▶ _Exercise aim_
Here is a block of entries. Write out its lines exactly, from the first through the one containing "- Day 6: Start".

▶ _Source information_

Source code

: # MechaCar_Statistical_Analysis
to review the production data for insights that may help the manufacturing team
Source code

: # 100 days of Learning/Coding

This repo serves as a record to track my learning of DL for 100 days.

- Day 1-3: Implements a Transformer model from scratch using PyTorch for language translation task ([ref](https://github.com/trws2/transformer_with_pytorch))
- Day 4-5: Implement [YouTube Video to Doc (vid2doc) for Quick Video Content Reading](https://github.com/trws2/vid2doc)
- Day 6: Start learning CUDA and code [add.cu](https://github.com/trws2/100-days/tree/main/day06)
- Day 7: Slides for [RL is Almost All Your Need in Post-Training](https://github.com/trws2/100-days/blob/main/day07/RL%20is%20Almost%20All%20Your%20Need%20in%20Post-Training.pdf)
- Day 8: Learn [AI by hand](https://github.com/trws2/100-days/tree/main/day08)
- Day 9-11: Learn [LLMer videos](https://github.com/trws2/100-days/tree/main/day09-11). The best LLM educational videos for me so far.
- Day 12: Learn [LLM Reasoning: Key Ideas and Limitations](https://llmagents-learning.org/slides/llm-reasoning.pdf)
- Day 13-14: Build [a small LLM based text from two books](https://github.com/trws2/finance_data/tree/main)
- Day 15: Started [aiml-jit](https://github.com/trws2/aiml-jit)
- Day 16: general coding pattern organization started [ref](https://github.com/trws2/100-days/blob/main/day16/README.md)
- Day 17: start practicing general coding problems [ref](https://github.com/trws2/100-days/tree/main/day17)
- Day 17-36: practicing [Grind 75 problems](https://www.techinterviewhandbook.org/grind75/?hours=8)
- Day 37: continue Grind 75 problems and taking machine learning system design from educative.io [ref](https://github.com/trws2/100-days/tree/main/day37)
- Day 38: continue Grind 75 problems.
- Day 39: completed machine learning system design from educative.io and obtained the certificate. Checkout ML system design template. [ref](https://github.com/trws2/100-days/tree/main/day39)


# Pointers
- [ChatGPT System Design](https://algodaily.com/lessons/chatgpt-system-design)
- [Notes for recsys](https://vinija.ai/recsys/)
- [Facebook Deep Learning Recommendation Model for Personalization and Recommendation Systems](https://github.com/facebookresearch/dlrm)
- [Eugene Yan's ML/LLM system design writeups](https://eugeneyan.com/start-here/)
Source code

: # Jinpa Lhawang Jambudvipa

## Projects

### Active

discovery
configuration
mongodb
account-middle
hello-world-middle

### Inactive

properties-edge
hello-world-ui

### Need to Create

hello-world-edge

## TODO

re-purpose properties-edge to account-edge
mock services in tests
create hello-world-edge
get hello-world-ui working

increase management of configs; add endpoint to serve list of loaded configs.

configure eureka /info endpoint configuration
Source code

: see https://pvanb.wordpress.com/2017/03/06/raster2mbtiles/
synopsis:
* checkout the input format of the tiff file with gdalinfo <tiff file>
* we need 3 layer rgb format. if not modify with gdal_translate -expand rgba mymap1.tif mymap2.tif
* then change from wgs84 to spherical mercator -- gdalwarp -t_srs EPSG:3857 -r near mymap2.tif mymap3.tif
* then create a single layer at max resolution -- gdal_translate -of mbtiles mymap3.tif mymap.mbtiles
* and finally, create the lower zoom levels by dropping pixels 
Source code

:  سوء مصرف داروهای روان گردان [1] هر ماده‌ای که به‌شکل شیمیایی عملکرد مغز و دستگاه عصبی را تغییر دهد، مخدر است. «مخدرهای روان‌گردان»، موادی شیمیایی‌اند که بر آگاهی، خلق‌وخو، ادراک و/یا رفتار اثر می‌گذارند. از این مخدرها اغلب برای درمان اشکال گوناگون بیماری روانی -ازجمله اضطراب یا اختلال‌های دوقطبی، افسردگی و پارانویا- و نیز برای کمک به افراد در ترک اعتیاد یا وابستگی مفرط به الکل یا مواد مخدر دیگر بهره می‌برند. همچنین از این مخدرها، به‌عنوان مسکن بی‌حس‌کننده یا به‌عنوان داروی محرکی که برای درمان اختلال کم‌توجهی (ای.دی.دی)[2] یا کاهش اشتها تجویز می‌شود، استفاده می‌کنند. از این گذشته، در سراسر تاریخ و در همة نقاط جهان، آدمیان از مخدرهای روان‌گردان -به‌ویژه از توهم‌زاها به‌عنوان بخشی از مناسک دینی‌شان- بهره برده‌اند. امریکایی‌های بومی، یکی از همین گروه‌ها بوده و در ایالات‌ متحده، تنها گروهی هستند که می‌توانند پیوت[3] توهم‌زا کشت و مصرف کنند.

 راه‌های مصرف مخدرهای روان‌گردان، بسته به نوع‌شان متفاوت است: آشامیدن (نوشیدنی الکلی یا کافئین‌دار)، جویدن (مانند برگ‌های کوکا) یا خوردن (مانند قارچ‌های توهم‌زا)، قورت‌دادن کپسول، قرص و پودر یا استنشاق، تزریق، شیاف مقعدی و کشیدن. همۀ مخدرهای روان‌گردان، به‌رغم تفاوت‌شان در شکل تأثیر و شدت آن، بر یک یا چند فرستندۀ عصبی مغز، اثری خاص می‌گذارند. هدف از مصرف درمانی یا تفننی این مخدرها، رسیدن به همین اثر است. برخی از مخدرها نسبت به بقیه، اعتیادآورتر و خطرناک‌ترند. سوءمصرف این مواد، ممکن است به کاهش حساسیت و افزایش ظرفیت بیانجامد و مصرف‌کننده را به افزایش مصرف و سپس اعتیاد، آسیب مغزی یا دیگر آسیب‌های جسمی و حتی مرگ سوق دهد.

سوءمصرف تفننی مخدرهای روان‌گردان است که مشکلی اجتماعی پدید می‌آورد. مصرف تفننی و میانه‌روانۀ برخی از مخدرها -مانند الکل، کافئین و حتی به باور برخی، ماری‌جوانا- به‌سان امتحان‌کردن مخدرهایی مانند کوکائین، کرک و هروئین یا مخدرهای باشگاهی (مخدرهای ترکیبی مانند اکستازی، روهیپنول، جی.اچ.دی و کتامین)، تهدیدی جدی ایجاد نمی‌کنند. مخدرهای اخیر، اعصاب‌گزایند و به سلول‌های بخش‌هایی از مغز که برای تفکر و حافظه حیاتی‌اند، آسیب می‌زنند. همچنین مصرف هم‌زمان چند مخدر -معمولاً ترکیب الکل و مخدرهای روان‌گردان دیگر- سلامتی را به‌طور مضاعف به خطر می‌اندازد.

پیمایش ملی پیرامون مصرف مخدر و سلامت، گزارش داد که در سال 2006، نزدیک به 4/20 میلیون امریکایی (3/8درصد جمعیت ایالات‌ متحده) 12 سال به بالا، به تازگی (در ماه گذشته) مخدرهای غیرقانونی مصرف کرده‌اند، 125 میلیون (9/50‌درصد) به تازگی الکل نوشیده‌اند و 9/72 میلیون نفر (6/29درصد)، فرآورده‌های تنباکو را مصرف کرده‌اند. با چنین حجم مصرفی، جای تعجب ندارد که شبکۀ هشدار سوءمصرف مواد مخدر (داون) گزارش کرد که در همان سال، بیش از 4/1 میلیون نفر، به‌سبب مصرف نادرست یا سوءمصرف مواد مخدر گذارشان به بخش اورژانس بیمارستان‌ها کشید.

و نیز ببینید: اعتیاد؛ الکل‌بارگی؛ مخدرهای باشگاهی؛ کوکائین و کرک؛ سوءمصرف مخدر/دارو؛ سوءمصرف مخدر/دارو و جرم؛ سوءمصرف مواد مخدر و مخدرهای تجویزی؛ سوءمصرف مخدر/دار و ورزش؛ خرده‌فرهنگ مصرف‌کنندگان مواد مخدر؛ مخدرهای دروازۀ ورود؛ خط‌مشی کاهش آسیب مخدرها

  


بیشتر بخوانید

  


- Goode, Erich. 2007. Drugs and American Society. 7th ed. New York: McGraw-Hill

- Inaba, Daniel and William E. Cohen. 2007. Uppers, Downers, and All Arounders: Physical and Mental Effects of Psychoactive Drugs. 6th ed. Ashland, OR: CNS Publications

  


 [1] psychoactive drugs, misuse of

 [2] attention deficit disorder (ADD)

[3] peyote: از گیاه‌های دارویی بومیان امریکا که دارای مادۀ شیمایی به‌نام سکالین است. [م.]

▶ _Solution_
Source code

: # MechaCar_Statistical_Analysis
to review the production data for insights that may help the manufacturing team
Source code

: # 100 days of Learning/Coding

This repo serves as a record to track my learning of DL for 100 days.

- Day 1-3: Implements a Transformer model from scratch using PyTorch for language translation task ([ref](https://github.com/trws2/transformer_with_pytorch))
- Day 4-5: Implement [YouTube Video to Doc (vid2doc) for Quick Video Content Reading](https://github.com/trws2/vid2doc)
- Day 6: Start learning CUDA and code [add.cu](https://github.com/trws2/100-days/tree/main/day06)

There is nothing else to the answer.